Discipline
Hitting, smacking, or aggressively disciplining a child works against you. It benefits no one. Violence breeds more violence. The ugly tone gets passed down the generations. We believe it is acceptable because it is what we experienced during our own childhood. Breaking the chain and trying new tactics is admirable. It is a lot easier than one might think. Vent your anger and frustration elsewhere. No child deserves to be treated harshly. If for example your toddler comes up from behind and bites you unexpectedly, it is common for people to lash out. Reacting in this way is hard to avoid. It is similar to an involuntary response to an insect sting. However, running after them and hitting them is not reasonable. Instinctive reactions may be an exception to the no violence rule, but most people will find themselves in this situation once or twice at most in the whole of a child’s life.
Some people may witness a child hitting another child then smack the child for doing so. This brings about the assumption in the child’s mind that lashing out is acceptable, particularly if you are bigger or stronger than the victim. You will always achieve a more desirable result by communicating calmly; that hitting others won’t be tolerated.
Shouting and raising your voice is best kept for real emergencies, when the house is on fire, not because the bins haven’t been emptied. Raising your voice is self-defeating; it becomes normal and gradually less and less effective. Shouting is for instances where there is a major problem. If you talk to them in a quiet manner they will listen more, copy you and shout less too. Everyone gets stressed out by raised voices. It doesn’t get the respect that we wish for. It is more likely to create resentment.
When they are acting badly there is an alternative to shouting “NO, DO NOT DO THAT”. Approach them slowly. Get up close, right in their face, speak in a firm quiet voice - almost a whisper, “No. Do not do that.” This method works a charm. Shouting remains effective when you reserve it for times such as when you spot them about to grab a pot of boiling water.

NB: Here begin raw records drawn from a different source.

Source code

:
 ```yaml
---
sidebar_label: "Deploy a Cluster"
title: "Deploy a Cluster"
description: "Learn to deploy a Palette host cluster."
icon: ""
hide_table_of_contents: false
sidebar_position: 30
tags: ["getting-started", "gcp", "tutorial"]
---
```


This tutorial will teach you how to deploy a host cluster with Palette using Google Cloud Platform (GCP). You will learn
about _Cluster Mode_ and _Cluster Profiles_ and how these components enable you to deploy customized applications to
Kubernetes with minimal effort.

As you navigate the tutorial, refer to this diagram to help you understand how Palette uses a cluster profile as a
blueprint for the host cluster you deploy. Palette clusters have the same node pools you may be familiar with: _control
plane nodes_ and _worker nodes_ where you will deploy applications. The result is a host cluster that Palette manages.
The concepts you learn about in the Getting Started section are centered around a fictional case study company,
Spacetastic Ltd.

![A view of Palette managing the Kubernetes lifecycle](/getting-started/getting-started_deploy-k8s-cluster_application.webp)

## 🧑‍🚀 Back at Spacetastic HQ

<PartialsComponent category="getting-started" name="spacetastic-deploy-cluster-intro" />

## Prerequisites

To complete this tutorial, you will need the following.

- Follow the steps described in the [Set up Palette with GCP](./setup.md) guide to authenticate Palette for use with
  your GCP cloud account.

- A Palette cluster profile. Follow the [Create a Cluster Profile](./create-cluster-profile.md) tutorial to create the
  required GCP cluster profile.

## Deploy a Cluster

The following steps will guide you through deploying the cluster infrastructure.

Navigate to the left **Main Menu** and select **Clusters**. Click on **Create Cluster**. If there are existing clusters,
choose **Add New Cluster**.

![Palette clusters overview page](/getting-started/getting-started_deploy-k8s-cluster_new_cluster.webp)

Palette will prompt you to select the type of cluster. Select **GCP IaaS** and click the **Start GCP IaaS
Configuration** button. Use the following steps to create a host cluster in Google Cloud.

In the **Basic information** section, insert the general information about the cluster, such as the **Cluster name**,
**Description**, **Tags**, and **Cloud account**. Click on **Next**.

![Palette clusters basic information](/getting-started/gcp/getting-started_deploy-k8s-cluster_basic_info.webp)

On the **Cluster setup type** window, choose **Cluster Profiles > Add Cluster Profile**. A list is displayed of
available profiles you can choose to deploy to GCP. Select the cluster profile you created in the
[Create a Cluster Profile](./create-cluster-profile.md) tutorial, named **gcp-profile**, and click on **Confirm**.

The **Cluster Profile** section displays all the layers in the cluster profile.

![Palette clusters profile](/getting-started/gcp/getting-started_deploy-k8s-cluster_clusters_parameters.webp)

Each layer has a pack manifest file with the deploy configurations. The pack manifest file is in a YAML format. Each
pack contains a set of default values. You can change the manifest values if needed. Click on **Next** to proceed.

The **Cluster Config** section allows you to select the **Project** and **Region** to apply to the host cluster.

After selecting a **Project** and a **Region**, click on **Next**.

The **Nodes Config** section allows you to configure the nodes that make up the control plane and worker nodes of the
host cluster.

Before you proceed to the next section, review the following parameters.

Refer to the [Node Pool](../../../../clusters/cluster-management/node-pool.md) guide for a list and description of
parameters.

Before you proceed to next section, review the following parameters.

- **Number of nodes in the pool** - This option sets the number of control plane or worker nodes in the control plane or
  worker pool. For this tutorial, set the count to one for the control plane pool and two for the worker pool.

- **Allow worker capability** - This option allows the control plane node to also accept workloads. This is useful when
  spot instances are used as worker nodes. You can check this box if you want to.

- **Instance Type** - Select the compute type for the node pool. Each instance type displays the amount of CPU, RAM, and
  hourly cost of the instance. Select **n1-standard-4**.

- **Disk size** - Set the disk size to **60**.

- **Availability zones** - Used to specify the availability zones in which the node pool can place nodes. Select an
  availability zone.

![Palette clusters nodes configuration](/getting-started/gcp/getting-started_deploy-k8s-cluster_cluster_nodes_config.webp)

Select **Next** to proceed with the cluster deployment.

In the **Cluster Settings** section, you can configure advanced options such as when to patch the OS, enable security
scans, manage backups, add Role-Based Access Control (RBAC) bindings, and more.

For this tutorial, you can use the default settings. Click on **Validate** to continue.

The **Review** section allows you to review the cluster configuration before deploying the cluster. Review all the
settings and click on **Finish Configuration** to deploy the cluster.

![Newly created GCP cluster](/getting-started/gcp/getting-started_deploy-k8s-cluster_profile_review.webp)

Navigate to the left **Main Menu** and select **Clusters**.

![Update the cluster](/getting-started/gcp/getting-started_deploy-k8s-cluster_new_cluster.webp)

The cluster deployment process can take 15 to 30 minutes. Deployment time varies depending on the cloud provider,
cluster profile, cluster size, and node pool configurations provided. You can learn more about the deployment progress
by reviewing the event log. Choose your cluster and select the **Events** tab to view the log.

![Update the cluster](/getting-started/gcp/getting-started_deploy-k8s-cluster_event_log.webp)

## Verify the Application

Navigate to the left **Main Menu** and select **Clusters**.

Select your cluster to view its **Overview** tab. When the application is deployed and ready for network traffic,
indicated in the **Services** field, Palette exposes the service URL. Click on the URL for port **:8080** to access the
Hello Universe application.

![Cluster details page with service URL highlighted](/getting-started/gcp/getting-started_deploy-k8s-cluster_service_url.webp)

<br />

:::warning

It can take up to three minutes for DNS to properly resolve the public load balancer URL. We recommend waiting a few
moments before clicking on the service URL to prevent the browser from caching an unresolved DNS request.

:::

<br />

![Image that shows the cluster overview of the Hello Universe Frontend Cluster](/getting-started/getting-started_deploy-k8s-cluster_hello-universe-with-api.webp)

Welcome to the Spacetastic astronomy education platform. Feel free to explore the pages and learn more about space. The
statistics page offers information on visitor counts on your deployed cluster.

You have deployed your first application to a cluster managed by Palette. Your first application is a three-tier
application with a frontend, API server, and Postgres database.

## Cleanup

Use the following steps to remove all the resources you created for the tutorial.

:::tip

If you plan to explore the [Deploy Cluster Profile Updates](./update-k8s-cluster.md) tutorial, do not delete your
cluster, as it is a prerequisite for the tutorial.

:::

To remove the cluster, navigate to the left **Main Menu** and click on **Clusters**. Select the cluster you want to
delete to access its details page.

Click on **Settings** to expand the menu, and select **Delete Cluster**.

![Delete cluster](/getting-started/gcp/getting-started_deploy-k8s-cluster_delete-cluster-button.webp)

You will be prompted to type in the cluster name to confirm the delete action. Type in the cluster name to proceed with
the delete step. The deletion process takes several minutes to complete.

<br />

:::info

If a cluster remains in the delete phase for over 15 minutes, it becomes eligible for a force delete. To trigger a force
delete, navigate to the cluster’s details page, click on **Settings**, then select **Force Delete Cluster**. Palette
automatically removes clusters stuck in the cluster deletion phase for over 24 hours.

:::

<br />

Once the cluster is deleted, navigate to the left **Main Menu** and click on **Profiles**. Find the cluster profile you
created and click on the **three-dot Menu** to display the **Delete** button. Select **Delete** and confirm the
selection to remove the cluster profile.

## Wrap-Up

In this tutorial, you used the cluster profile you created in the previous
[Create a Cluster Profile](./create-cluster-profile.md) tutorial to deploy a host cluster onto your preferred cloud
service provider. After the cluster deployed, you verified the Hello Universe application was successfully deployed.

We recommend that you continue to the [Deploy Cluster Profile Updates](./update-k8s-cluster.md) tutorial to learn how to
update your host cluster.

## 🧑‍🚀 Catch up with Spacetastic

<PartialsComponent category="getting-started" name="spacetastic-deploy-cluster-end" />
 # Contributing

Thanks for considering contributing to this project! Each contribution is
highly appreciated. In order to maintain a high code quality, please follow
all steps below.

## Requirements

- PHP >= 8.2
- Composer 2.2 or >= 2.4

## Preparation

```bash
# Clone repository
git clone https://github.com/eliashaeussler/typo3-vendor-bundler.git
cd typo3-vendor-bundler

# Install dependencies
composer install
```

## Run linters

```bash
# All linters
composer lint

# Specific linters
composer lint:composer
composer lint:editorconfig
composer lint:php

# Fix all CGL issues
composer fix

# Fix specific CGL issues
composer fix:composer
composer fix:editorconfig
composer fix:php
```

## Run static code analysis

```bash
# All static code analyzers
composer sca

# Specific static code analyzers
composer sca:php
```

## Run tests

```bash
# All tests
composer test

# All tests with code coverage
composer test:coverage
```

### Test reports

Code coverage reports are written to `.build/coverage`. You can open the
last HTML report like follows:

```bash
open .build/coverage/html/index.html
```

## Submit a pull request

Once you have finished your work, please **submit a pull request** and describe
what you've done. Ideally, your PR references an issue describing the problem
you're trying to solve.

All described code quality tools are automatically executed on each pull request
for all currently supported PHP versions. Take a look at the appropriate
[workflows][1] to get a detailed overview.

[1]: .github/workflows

Some people see physical discipline as necessary to get children to behave. They want children to be respectful towards their elders. However, millions of us have demonstrated that physical discipline is never needed to keep good control. It is damaging, rather than helpful. The question of when physical punishment becomes assault as the child nears adulthood cannot be answered easily. The violence follows down the line and lots will continue to hit their children as, “it did me no harm.” It did a great deal of harm. It instilled a false idea that violence is the only way to bring people into line. Anyway, are children not ‘on your side’, are they not a kind of team member rather than punch bags.
There is outrage and upset when news of something nasty happens to a child, yet there seems to be a perverse acceptance of violent discipline at home. No child is the same and some will be more testing than others, but all are manageable one way or another. I have seen children dodge the swipes of their mothers, learning how to dodge ever quicker rather than learning to behave. Fish suck their baby fry into their mouths and spit them back into the nursery area. Once the baby fish learn to be quick enough to avoid getting swallowed, they make their way out to open waters. Copy fish at your peril.
Children will make mistakes. You did when you were a child. How we respond can either instil confidence or a fear of failure. When a child drops some crockery, you can either scream and shout or calmly ask them to clear it up and get another one. A little sigh maybe but no problem, no anger, no punishment. A child who is trying to help, gets scolded and then frightened to do things. We learn by being a little embarrassed, a bit sorry for our clumsiness. The greater the fear of doing something wrong, the worse things become. Do you want admiration as a parent or do you want your children to resent you because they always fear doing things wrong, being wrong, being different. Let them do it their way even if it different to how you do it. Even if it seems slower. Even if it is not exactly how you would do it. Give them gentle guidance rather than berate them.